What you need to do:
Please print the entries below exactly, from the line with "tags:: #lang/en #type/term" through the line with "- In ISO 80000-2, natural", including both of those lines and leaving out all others.

Dataset records
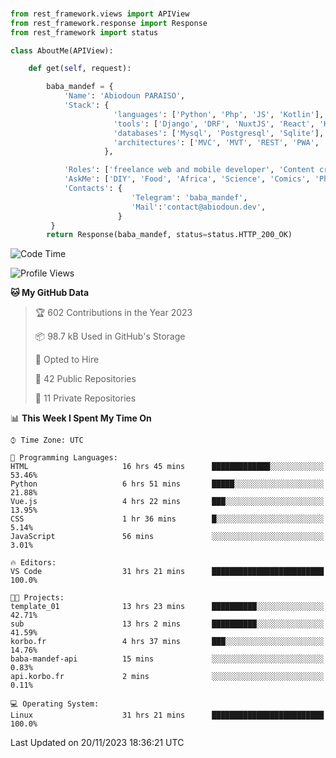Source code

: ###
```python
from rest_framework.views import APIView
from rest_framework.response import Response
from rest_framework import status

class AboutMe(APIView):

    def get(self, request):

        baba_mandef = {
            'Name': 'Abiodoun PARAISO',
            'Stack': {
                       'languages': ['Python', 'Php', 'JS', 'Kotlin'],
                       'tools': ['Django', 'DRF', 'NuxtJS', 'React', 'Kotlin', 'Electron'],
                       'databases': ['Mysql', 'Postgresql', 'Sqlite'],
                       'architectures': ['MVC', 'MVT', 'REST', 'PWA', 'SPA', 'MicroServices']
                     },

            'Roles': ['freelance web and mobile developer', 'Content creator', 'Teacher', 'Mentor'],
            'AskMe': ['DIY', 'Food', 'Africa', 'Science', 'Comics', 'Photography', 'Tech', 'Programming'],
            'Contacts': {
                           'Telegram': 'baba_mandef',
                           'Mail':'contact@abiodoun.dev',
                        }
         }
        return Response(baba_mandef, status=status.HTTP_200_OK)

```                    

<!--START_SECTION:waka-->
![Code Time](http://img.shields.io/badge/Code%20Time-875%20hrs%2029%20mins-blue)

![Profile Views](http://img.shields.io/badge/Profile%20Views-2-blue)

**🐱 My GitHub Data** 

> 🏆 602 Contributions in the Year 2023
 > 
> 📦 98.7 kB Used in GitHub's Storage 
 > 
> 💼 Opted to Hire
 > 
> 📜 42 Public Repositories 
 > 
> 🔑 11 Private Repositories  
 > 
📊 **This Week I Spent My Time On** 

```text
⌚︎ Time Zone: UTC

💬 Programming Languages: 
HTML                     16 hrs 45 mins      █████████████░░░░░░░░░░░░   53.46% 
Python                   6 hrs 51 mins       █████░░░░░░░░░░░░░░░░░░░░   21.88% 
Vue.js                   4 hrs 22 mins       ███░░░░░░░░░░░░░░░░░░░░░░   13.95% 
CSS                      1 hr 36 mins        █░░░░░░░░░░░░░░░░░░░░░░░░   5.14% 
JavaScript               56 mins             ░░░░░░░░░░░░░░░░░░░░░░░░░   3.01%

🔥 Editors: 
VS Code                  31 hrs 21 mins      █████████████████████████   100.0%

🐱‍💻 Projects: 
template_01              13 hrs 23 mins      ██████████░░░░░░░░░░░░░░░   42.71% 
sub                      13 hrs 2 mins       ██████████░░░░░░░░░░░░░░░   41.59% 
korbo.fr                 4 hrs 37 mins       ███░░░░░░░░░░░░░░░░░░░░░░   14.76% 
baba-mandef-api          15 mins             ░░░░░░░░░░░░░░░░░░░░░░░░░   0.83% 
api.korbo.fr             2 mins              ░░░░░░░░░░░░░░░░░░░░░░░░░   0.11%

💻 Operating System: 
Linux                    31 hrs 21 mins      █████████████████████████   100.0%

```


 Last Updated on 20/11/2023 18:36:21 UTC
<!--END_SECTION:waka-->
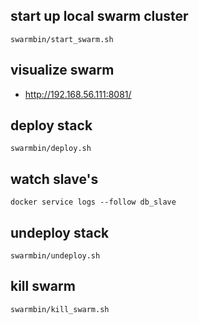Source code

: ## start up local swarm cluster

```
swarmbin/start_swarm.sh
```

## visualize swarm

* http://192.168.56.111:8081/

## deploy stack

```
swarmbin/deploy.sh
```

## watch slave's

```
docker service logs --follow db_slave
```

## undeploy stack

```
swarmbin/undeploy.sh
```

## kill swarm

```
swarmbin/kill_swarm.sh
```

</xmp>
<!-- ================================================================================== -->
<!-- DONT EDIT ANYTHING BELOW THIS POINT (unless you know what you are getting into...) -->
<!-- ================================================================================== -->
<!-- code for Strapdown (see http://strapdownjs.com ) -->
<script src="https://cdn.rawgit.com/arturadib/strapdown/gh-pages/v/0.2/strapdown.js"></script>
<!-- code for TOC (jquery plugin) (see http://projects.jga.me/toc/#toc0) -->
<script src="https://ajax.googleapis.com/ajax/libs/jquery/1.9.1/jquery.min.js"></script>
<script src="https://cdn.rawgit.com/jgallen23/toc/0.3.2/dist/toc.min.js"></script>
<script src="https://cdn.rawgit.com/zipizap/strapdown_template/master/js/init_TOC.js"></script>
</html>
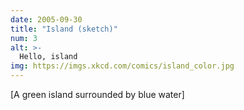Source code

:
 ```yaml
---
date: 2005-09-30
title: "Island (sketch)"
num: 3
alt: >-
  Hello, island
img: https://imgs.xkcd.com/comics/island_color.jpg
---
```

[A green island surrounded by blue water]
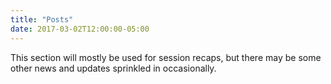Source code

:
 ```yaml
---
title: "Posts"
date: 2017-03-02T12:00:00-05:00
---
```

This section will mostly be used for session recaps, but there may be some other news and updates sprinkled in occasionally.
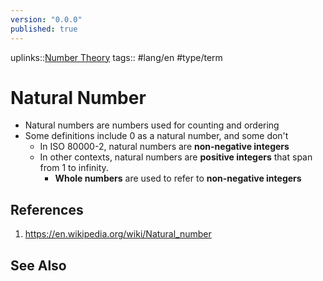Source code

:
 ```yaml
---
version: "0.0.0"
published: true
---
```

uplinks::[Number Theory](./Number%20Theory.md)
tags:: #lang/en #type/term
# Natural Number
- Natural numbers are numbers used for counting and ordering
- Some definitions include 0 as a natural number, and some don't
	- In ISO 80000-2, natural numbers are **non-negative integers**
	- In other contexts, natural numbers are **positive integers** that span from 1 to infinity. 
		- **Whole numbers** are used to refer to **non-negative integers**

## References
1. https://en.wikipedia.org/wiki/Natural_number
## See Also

Result:
tags:: #lang/en #type/term
# Natural Number
- Natural numbers are numbers used for counting and ordering
- Some definitions include 0 as a natural number, and some don't
	- In ISO 80000-2, natural numbers are **non-negative integers**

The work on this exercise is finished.